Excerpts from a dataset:
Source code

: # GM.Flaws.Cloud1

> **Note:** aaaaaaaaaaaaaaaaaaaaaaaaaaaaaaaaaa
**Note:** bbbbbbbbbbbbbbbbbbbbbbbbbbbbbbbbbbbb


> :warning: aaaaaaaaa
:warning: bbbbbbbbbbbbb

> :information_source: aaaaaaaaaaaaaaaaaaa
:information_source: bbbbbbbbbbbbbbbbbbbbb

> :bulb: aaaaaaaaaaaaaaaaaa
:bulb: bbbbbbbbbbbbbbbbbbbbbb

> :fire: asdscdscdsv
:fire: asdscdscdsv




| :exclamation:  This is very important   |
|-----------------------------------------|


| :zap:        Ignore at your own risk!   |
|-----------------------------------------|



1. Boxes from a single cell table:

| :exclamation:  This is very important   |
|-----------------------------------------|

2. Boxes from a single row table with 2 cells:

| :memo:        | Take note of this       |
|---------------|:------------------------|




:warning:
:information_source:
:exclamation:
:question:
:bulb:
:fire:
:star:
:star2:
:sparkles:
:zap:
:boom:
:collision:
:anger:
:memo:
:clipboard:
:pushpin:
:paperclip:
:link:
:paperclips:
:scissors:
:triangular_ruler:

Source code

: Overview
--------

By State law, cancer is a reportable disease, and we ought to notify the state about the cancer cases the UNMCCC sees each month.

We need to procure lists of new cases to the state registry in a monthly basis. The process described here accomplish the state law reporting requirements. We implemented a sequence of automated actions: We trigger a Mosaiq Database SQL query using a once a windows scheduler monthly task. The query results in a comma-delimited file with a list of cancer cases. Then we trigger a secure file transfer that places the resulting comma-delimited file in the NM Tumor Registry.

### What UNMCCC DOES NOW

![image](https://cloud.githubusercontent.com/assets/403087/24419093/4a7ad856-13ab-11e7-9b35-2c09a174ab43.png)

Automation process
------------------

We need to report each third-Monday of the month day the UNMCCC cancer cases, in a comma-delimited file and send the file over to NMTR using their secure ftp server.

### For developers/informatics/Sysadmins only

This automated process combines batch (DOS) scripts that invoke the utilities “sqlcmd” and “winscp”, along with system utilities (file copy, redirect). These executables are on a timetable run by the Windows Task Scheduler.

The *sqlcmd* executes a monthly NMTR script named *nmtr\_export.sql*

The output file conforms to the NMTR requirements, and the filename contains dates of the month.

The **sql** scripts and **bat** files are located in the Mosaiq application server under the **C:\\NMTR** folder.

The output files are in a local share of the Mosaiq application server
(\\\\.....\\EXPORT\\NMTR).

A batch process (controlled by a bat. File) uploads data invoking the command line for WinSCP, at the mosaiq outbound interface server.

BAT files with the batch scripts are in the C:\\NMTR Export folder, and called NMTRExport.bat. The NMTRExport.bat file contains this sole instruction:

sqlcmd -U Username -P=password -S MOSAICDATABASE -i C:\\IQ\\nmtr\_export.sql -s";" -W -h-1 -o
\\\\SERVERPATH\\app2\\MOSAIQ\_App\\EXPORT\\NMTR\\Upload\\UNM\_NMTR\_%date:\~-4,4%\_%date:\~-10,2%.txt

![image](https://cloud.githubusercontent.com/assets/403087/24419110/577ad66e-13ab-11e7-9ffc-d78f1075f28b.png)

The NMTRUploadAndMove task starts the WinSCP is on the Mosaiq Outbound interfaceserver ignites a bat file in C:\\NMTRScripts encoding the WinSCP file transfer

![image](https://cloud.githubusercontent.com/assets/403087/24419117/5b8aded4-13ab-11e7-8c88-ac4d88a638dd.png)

#### [Problem description]
Looking through the data above, copy out each line in which the string "automated" occurs.

#### [Response to this exercise]
We need to procure lists of new cases to the state registry in a monthly basis. The process described here accomplish the state law reporting requirements. We implemented a sequence of automated actions: We trigger a Mosaiq Database SQL query using a once a windows scheduler monthly task. The query results in a comma-delimited file with a list of cancer cases. Then we trigger a secure file transfer that places the resulting comma-delimited file in the NM Tumor Registry.
This automated process combines batch (DOS) scripts that invoke the utilities “sqlcmd” and “winscp”, along with system utilities (file copy, redirect). These executables are on a timetable run by the Windows Task Scheduler.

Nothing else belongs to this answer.